To see why this expression works, the first part consists of all strings in which every 1 is followed by a 0. To that, we have only to add the possibility that there is a 1 at the end, which will not be followed by a 0. That is the job of (ε+1).

Now, we can rethink the question as asking for strings that have a prefix with no adjacent 1's followed by a suffix with no adjacent 0's. The former is the expression we developed, and the latter is the same expression, with 0 and 1 interchanged. Thus, a solution to this problem is (10+0)*(ε+1)(01+1)*(ε+0). Note that the ε+1 term in the middle is actually unnecessary, as a 1 matching that factor can be obtained from the (01+1)* factor instead.

### Exercise 3.1.4(a)

This expression is another way to write ``no adjacent 1's.'' You should compare it with the different-looking expression we developed in the solution to Exercise 3.1.2(a). The argument for why it works is similar. (00*1)* says every 1 is preceded by at least one 0. 0* at the end allows 0's after the final 1, and (ε+1) at the beginning allows an initial 1, which must be either the only symbol of the string or followed by a 0.

### Exercise 3.1.5

The language of the regular expression ε. Note that ε* denotes the language of strings consisting of any number of empty strings, concatenated, but that is just the set containing the empty string.

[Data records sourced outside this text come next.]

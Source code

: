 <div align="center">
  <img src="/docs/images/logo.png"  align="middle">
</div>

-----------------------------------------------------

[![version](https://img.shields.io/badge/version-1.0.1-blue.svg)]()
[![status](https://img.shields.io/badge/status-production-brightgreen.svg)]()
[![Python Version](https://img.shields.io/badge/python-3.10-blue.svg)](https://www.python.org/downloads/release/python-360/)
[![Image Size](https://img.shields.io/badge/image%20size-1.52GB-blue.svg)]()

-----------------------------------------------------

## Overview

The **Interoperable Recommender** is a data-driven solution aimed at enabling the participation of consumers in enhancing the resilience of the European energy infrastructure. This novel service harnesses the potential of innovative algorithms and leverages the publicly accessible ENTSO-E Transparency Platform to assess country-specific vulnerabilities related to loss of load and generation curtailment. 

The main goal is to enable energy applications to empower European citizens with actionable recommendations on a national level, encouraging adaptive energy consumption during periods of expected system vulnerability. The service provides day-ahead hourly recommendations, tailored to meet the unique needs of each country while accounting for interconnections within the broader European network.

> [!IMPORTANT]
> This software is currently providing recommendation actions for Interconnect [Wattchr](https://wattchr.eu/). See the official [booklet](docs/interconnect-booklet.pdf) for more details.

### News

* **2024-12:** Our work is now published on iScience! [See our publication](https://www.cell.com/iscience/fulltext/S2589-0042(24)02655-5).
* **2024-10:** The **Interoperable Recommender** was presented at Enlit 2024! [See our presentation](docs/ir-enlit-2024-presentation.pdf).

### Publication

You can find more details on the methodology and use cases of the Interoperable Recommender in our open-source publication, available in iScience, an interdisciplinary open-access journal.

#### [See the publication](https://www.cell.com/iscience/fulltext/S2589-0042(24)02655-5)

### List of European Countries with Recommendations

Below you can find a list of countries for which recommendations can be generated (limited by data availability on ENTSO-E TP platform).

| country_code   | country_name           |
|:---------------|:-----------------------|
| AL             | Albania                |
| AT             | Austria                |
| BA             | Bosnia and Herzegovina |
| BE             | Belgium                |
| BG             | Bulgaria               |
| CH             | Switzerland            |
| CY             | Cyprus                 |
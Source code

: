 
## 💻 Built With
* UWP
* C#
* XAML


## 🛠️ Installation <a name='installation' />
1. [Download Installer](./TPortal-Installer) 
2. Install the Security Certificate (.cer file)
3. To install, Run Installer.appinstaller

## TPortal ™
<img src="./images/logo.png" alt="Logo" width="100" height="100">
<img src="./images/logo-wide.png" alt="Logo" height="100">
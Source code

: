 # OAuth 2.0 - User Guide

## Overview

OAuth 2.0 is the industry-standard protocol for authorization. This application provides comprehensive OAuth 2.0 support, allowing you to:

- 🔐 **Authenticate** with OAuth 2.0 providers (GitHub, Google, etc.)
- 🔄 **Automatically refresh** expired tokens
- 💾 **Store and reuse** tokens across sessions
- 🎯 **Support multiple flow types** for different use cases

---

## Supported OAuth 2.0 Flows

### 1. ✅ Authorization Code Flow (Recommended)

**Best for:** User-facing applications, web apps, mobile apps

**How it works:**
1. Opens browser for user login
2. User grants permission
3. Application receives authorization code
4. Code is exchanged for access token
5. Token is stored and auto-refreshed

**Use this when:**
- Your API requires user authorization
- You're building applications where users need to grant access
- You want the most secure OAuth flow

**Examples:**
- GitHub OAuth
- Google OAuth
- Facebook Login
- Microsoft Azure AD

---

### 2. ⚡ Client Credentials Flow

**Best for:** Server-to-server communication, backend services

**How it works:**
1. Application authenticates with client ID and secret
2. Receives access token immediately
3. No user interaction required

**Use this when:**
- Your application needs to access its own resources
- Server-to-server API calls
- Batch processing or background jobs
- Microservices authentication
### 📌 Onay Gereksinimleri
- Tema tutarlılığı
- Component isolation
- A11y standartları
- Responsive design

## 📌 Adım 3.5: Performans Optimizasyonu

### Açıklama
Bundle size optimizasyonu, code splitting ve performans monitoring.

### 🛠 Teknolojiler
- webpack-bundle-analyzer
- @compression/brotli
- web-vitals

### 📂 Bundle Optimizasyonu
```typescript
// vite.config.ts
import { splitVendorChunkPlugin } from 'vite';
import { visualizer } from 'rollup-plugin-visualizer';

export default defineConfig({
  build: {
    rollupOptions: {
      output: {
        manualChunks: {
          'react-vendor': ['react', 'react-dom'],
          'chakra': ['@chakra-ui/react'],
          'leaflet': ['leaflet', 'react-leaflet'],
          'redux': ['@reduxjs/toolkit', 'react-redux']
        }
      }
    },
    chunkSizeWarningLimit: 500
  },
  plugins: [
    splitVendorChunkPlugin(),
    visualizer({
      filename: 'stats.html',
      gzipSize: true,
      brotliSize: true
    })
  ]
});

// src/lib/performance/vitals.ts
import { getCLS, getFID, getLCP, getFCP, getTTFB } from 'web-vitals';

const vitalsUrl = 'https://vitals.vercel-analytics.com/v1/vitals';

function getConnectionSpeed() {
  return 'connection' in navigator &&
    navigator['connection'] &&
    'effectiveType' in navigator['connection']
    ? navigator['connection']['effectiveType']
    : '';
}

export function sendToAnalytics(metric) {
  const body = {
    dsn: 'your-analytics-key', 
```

## Solutions for Section 3.2

### Exercise 3.2.1

Part (a): The following are all R0 expressions; we list only the subscripts. R11 = ε+1; R12 = 0; R13 = phi; R21 = 1; R22 = ε; R23 = 0; R31 = phi; R32 = 1; R33 = ε+0.

Part (b): Here all expression names are R(1); we again list only the subscripts. R11 = 1*; R12 = 1*0; R13 = phi; R21 = 11*; R22 = ε+11*0; R23 = 0; R31 = phi; R32 = 1; R33 = ε+0.

Part (e): Here is the transition diagram:

If we eliminate state q2 we get:

Applying the formula in the text, the expression for the ways to get from q1 to q3 is: [1 + 01 + 00(0+10)*11]*00(0+10)*

### Exercise 3.2.6(a)

(Revised 1/16/02) LL* or L+.

### Exercise 3.2.6(b)

The set of suffixes of strings in L.

### Exercise 3.2.8

Let R(k)ijm be the number of paths from state i to state j of length m that go through no state numbered higher than k. We can compute these numbers, for all states i and j, and for m no greater than n, by induction on k.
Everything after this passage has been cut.